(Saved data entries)
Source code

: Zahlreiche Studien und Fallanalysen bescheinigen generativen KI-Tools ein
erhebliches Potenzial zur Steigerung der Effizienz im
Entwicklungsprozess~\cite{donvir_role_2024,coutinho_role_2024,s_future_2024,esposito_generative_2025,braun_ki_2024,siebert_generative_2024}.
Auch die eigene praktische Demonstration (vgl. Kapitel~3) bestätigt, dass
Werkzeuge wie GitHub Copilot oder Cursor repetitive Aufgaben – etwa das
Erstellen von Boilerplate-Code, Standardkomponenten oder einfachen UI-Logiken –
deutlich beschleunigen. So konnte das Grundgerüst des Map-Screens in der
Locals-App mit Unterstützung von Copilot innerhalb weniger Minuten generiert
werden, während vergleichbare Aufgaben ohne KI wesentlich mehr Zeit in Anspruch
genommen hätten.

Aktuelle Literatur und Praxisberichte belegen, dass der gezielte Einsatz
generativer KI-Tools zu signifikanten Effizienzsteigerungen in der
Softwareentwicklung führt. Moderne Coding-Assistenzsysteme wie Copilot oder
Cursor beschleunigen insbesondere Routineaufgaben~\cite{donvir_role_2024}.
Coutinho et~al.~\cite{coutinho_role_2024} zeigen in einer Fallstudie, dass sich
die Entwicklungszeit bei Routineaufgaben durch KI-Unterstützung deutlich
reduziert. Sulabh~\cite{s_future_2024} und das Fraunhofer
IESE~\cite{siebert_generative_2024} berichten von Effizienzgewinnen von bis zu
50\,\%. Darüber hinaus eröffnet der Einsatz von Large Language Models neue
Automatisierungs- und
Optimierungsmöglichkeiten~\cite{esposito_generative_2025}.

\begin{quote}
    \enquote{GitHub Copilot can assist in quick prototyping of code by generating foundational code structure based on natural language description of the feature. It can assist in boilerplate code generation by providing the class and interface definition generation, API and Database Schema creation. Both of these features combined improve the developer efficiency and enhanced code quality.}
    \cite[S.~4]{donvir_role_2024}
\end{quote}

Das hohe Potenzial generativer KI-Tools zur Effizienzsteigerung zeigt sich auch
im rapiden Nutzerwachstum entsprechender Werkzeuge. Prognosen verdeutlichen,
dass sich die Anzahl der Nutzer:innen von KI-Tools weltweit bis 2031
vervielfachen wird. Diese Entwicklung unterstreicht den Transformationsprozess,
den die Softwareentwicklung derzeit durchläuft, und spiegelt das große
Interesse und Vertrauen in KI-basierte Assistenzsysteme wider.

--

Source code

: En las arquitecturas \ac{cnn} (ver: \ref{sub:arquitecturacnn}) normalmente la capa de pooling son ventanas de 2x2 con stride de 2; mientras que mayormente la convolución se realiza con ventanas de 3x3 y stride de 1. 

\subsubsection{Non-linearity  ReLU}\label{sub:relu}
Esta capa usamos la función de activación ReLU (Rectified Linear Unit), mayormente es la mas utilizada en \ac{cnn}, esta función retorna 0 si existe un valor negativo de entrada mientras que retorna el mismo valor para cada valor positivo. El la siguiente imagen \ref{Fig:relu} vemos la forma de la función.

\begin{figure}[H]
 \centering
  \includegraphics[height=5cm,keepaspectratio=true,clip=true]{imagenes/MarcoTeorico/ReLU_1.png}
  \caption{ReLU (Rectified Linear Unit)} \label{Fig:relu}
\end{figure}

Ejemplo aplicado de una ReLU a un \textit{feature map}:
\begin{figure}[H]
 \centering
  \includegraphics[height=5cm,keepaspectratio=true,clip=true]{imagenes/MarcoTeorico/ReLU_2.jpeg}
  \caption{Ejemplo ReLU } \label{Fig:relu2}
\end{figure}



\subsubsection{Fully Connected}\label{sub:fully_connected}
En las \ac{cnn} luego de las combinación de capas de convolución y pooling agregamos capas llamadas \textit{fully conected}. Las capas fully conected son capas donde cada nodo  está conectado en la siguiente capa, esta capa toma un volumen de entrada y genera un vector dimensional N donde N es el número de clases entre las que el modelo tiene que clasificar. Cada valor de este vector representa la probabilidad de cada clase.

==

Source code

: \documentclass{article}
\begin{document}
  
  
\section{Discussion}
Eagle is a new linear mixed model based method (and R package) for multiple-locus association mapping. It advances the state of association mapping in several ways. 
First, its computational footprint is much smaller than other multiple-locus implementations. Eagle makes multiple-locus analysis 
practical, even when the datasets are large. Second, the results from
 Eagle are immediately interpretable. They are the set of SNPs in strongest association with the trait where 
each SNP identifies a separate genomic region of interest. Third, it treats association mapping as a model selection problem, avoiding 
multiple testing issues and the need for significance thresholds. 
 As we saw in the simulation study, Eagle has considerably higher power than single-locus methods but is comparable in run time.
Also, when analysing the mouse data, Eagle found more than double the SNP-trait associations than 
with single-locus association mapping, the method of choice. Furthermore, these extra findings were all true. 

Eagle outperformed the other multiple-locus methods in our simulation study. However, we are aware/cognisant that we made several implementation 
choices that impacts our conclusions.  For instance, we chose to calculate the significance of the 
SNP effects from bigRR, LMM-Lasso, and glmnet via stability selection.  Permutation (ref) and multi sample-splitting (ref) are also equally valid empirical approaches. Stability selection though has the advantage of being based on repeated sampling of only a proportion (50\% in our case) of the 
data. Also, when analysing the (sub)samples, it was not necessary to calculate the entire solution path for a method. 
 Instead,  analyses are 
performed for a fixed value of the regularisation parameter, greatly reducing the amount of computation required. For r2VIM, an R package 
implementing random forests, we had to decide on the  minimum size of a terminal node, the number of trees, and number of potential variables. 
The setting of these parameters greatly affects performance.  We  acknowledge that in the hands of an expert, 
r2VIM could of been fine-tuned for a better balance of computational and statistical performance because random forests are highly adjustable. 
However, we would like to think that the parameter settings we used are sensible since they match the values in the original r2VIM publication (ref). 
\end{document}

Exercise details
Starting with the line that holds "und das Fraunhofer" and ending with the line that holds "Copilot can assist", retype every line in the data above exactly, and nothing else.

Answer
reduziert. Sulabh~\cite{s_future_2024} und das Fraunhofer
IESE~\cite{siebert_generative_2024} berichten von Effizienzgewinnen von bis zu
50\,\%. Darüber hinaus eröffnet der Einsatz von Large Language Models neue
Automatisierungs- und
Optimierungsmöglichkeiten~\cite{esposito_generative_2025}.

\begin{quote}
    \enquote{GitHub Copilot can assist in quick prototyping of code by generating foundational code structure based on natural language description of the feature. It can assist in boilerplate code generation by providing the class and interface definition generation, API and Database Schema creation. Both of these features combined improve the developer efficiency and enhanced code quality.}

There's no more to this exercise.